Following the NBS report that Nigeria has navigated itself out of recession, investment outfits have continue to take fresh look into projected growth of the nation’s economy in 2017.
One of such outfits, Renaissance Capital, has raised its forecast Gross Domestic Product growth for the economy to 0.7 per cent from earlier 0.5 per cent forecast. However, the target growth could be hampered by developments.
In a report titled: “Nigeria: 2Q17 GDP, A pedestrian recovery,” arranged by Yvonne Mhango, SSA Economist, the company noted that irrespective of the elevated projected GDP growth, the non-oil sector’s recovery will be inhibited by sluggish demand, which is reflected in YoY credit growth of -0.1 per cent in July, against 19.9 per cent a year earlier .
According to the RenCap, “Owing to a more favourable outlook for oil output, we revise our 2017 growth forecast up to 0.7 per cent vs 0.5 per cent previously. However, sluggish demand leads us to believe the recovery will be pedestrian.” However, “The downside risk to our growth outlook is a resumption in attacks on oil facilities that results in output falling” the research work cautioned.
The research hinged its upward GDP growth review on Nigeria’s 0.5 per cent growth YoY in 2Q17 vs -1.5% YoY a year earlier. According to the report, the oil & gas and financial services sectors pulled the economy out of recession.

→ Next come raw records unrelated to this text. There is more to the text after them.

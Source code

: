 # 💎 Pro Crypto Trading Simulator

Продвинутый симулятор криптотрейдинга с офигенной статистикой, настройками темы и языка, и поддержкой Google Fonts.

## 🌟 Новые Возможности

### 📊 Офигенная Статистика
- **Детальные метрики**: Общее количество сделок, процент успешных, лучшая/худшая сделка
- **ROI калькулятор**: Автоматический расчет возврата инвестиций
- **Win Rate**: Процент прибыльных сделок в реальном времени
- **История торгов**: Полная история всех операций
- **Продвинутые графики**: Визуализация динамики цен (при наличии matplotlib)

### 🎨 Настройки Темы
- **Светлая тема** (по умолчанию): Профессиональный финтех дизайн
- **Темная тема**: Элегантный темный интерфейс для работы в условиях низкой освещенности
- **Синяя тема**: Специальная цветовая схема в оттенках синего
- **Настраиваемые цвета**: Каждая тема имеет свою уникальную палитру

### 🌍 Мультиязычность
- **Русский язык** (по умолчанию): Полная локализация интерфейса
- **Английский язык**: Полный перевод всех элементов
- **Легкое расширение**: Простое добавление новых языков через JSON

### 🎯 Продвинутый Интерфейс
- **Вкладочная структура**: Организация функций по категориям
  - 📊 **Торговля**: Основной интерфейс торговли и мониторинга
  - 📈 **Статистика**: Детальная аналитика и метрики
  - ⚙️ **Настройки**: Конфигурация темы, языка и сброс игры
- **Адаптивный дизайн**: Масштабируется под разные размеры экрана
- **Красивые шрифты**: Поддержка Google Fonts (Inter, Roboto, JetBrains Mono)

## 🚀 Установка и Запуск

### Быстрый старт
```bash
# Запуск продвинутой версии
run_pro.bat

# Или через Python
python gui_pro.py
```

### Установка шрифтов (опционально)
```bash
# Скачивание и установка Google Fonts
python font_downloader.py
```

“Outside agriculture, the non-oil sector remains weak. This is mainly because real estate and trade, which account for 25 per cent of GDP, are still in recession” pointed the report.

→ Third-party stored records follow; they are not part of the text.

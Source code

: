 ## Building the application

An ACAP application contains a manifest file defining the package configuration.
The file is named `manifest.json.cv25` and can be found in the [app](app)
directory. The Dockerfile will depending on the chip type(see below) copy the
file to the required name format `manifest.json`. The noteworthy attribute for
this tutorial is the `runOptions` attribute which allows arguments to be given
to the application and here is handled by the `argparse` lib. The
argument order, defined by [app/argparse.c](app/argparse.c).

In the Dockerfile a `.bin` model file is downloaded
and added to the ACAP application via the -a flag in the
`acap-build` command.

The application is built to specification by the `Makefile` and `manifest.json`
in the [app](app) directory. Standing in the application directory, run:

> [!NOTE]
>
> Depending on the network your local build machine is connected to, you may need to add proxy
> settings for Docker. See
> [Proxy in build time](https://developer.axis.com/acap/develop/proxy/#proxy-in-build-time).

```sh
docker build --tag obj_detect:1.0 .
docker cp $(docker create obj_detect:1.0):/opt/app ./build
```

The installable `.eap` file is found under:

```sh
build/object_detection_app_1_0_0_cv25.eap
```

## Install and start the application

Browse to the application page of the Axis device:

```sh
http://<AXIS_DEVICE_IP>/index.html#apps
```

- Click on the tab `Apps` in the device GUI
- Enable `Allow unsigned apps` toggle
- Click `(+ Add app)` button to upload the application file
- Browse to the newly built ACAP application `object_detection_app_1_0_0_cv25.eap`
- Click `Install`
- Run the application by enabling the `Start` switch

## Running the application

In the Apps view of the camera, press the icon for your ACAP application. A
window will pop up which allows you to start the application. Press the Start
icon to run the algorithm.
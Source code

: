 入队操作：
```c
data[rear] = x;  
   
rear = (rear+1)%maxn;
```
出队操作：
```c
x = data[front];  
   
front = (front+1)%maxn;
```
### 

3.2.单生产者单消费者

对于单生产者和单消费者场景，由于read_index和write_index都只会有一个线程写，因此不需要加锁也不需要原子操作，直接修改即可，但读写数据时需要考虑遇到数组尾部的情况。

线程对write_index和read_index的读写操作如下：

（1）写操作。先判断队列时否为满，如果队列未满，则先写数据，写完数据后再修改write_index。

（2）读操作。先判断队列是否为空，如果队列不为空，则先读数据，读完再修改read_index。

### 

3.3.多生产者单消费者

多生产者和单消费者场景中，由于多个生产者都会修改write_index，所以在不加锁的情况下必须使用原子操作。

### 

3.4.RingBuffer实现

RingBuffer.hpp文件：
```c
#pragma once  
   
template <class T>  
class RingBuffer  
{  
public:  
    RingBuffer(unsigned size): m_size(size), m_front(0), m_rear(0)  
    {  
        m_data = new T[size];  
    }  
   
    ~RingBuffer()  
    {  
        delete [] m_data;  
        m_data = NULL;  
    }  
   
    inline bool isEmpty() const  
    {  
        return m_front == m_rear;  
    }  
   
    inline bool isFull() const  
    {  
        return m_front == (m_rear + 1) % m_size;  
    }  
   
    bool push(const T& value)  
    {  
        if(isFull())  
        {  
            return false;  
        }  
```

The company noted that the Oil sector pulled the nation’s economy out of recession, attributing it to repair of the Trans-Forcados pipeline, which led to output of c. 200k b/d coming back on stream in June, and the tripling of the budget for the amnesty
programme for Niger Delta militants, partly explain the improvement in oil output.

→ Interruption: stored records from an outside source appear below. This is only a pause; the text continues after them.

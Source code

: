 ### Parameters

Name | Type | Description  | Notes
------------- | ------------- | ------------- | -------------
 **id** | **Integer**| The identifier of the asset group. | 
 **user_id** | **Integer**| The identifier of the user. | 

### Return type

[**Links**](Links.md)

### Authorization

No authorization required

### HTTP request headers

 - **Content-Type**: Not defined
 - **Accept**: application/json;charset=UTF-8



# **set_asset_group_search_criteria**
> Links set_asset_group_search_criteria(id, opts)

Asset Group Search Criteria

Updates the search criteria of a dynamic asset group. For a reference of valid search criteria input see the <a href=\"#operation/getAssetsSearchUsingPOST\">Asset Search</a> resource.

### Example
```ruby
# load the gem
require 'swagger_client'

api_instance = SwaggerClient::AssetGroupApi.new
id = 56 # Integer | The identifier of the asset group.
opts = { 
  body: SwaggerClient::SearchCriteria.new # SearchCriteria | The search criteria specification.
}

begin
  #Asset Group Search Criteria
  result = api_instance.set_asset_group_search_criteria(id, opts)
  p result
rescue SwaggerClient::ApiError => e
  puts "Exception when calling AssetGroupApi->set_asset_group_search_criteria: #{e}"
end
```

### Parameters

Nigeria’s oil & gas sector grew in 2Q17, after contracting for six quarters. The extractive sector grew 1.6% YoY vs -11.6% YoY a year earlier, on the back of an increase in oil production to an average of 1.9mn b/d, vs 1.8mn b/d over the same period (Figure 4).
The non-oil sector grew by a modest 1.1% YoY in 2Q17, compared with -0.4% YoY a year earlier. The finance sector grew 11.8% YoY in 2Q17, vs a decline of 13.2% a year earlier, emerging as the second-biggest contributor to GDP growth in 2Q17.